This webinar brings together farmworker advocates who have been organising and working alongside farmworkers in Canada, Italy, Spain, United Kingdom and the United States. In these countries, while farm work has been deemed ‘essential’, the lives of farmworkers have been treated as disposable; states and private companies have done very little to ensure the health and safety of these workers. In fact, there are reports that some farmworkers have been asked to waive their rights in case they contract the virus.

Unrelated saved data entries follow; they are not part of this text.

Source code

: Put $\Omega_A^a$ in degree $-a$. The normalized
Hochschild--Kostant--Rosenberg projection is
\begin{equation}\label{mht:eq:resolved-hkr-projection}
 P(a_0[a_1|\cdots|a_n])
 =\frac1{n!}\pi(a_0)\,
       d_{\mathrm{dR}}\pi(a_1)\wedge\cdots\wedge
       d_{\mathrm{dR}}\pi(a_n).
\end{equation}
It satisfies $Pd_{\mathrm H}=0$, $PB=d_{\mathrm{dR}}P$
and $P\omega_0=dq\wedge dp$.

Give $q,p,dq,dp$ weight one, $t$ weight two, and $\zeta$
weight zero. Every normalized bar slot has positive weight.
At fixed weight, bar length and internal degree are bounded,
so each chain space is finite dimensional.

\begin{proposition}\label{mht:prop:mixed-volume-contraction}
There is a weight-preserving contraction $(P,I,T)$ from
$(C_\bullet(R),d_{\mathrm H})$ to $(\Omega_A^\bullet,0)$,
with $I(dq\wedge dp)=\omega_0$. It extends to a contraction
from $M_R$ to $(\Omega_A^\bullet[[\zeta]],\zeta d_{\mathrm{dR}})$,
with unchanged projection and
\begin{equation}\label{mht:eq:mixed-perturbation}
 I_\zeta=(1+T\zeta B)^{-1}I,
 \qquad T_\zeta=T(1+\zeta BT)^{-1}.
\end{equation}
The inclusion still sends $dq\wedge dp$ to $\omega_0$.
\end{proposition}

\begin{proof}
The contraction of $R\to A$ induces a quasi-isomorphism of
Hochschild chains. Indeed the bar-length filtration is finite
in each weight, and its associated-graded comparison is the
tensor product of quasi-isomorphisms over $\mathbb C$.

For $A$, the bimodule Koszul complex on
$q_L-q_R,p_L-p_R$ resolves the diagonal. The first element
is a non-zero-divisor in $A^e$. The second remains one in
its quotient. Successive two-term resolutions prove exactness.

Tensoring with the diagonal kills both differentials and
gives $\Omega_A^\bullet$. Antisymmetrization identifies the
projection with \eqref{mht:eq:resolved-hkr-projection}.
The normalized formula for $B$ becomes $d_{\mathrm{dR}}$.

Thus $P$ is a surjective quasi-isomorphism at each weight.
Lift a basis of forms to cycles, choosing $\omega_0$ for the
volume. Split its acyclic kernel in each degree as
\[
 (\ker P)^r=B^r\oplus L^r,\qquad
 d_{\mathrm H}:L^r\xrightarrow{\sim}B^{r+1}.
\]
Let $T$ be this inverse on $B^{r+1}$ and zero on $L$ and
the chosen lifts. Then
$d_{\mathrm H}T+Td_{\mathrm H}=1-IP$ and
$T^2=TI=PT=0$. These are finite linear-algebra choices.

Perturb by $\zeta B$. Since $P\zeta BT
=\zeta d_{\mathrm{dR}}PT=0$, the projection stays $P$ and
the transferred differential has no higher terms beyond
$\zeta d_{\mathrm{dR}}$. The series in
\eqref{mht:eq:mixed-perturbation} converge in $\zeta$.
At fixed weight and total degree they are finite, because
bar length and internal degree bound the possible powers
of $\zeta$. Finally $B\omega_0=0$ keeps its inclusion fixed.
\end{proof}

By sharing the experiences of farmworkers and organisers in a number of important national contexts, we hope to highlight the non-exceptional nature of what happened during the COVID-19 pandemic and to spark a conversation about the local and international strategies that could be adopted to challenge the political, legal and economic structures that result in farmworkers’ subordination.
Josei Barra Bastida, Comisiones Obreras Region de Murcia (Spain)
Bridget Henderson, UNITE (UK)
Alagie Jinkang, Ikenga and University of Palermo (Italy)
Marley Monacello and Gerardo Reyes Chavez, Coalition of Immokalee Workers (USA)
Vasanthi Venkatesh, Justicia/University of Windsor (Canada)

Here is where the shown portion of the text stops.